→ **Exercise requirements**
Pull each line holding "with" out of the entries below.
>>
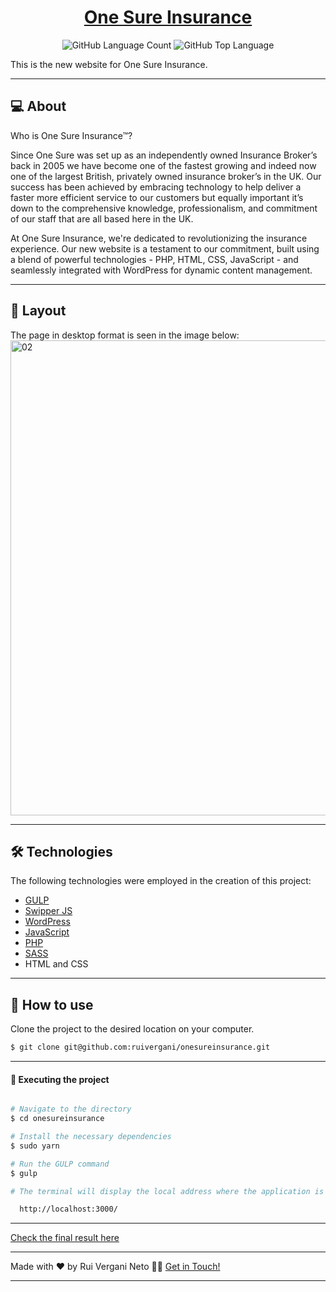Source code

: <p align="center">
  <h1 align="center"><a href="https://www.onesureinsurance.co.uk/">One Sure Insurance</a></h1>
</p>

<p align="center" margin-top="25px" >
  <img alt="GitHub Language Count" src="https://img.shields.io/github/languages/count/ruivergani/onesureinsurance" />

  <img alt="GitHub Top Language" src="https://img.shields.io/github/languages/top/ruivergani/onesureinsurance" />
</p>

This is the new website for One Sure Insurance.
___

## 💻 About

Who is One Sure Insurance™?

Since One Sure was set up as an independently owned Insurance Broker’s back in 2005 we have become one of the fastest growing and indeed now one of the largest British, privately owned insurance broker’s in the UK. Our success has been achieved by embracing technology to help deliver a faster more efficient service to our customers but equally important it’s down to the comprehensive knowledge, professionalism, and commitment of our staff that are all based here in the UK.

At One Sure Insurance, we're dedicated to revolutionizing the insurance experience. Our new website is a testament to our commitment, built using a blend of powerful technologies - PHP, HTML, CSS, JavaScript - and seamlessly integrated with WordPress for dynamic content management.

___

## 🎨 Layout
The page in desktop format is seen in the image below:
<br>
<img width="760" alt="02" src="https://github.com/ruivergani/onesureinsurance/assets/70537459/ac7072f7-3870-4fe3-9961-50ffc1943199">

___

## 🛠 Technologies

The following technologies were employed in the creation of this project:

- [GULP](https://gulpjs.com/)
- [Swipper JS](https://swiperjs.com/)
- [WordPress](https://wordpress.org/)
- [JavaScript](https://developer.mozilla.org/en-US/docs/Web/JavaScript)
- [PHP](https://www.php.net/)
- [SASS](https://sass-lang.com/)
- HTML and CSS

___

## 🚀 How to use

Clone the project to the desired location on your computer.

```bash
$ git clone git@github.com:ruivergani/onesureinsurance.git
```
___

#### 🚧 Executing the project
```bash

# Navigate to the directory
$ cd onesureinsurance

# Install the necessary dependencies
$ sudo yarn

# Run the GULP command
$ gulp

# The terminal will display the local address where the application is running:

  http://localhost:3000/

```

___

[Check the final result here](https://www.onesureinsurance.co.uk/)

___

Made with ❤️ by Rui Vergani Neto 👋🏽 [Get in Touch!](https://www.linkedin.com/in/ruivergani/)

---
<<
→ **Completed exercise**
At One Sure Insurance, we're dedicated to revolutionizing the insurance experience. Our new website is a testament to our commitment, built using a blend of powerful technologies - PHP, HTML, CSS, JavaScript - and seamlessly integrated with WordPress for dynamic content management.
Made with ❤️ by Rui Vergani Neto 👋🏽 [Get in Touch!](https://www.linkedin.com/in/ruivergani/)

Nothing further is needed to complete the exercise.